He states that you should be focusing in on your real distribution when looking at web traffic (or vists to McDonalds). This is true. That you should not focus on Mean, but Median as well. Again, another salient point. However, in the example he gives you, median would have the possibility of not giving you the full story. Media is the middle value. So, let's say you had 4 visitors. if these visitors came to the site 1,1,9, and 10 times, your mean would be 5.25 and your median would be 5. Not much of a differnce...However, your mode would be 1! This may be important to say my although I sometimes have some high number of visits, my most frequently occuring is 1.

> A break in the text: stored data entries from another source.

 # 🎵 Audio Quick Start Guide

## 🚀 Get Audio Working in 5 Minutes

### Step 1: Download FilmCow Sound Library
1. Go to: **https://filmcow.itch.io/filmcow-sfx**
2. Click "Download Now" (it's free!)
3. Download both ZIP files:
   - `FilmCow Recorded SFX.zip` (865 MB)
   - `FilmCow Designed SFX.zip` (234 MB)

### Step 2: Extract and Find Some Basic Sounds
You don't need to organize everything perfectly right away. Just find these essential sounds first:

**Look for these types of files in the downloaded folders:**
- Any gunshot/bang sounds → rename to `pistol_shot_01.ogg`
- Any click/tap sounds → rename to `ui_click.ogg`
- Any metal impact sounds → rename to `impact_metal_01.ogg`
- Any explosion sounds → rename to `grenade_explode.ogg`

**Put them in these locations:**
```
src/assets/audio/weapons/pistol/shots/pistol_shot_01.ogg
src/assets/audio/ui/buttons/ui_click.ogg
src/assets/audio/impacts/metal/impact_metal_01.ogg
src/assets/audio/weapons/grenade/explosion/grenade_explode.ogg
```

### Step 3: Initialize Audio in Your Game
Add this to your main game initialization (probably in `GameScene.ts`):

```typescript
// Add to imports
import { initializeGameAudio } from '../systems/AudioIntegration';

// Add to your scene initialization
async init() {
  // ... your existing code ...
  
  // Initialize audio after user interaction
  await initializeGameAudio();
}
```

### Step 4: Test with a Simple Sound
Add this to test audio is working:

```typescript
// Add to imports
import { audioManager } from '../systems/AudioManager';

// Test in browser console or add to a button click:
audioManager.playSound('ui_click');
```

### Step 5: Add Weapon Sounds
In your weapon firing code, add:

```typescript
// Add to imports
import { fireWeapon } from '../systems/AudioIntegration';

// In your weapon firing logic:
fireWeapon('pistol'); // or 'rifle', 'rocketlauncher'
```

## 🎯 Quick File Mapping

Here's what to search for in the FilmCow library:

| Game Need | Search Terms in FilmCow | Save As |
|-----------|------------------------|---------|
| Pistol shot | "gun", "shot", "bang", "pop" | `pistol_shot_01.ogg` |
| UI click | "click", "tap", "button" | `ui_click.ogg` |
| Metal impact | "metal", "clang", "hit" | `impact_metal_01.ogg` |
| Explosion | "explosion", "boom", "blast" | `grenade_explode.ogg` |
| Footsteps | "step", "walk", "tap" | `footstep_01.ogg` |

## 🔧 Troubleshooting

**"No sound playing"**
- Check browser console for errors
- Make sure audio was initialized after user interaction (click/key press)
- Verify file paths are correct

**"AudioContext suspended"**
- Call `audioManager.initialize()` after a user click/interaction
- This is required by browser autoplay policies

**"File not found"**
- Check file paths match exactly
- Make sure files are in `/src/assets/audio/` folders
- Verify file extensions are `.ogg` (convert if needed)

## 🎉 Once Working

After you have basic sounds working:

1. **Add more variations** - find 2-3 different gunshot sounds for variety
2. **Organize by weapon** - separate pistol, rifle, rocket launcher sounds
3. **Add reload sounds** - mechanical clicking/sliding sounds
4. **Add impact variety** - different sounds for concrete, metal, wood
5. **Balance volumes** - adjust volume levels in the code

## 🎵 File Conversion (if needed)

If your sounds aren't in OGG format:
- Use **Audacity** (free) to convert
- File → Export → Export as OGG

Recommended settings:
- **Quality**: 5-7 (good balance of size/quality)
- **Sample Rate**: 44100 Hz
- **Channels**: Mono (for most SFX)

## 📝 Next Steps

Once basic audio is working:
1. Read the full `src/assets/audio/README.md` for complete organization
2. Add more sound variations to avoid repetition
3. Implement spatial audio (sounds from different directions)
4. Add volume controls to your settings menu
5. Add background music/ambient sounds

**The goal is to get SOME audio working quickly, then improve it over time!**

Of course different scenarios call for different measures of central tendancy. So yes, he is correct, make sure you measure more than mean, but if you are going to go in the right direction, make sure you go all the way!

Tuesday, September 18, 2007

The Roe Effect: How NOT to perform a Study

Wow. Please read http://www.opinionjournal.com/extra/?id=110005277.

This is an awful study and a great example on how one can twist numbers into a "good story." There are so many things wrong with it, I do not know where to begin. I am only going to point out a few... In fact, this would probably be a study I would hand to students to dissect and tell me what they think is wrong. Their issues are typical of bad statistical analysis. You could point out their mathematical flaws for eons. However, their very construct is wrong. They assume a cause and affect relationship.

1) They mention that children "tend" to absorb ideals of their parents...yet they analyze as it is a cause and effect relationship...that they WILL absorb ideals of parents.
2) N=1. "Hey, I know this guy who thought everyone was like their parents so they MUST all share the same political views"
3) Wow, they really cleaned up the issue that always arises of getting the right demographics by asking people if they "knew of anyone..." What a great and cheap way to control for the demographics factor. I wish I had thought of this in the past. Would have saved me oodles of time! Then, again, they assumed cause and affect saying well, those that answered yes must have had the same political leanings so that MUST mean those who they answered yes about had the same political views...they even go so far as to say that 1/3 of liberals are having more abortions...hmm, based off of..."I know someone?"
4) The "significant difference" badge of honor. Love that one...since there was a "significant difference" it must be true...even though everything they did was wrong before that.
5) Finally, they also assume those with abortions will even vote. They did not even take into account the voting percentage of those likely to vote!

Bottom line...asking people if they know someone that had an abortion, and assuming that the person who did have an abortion followed the same political leanings, and then again assuming that if so, these aborted individuals would B) Most definitely Vote and B) Most definitely have the same political leanings is one of the biggest stretches I have seen in a very long time.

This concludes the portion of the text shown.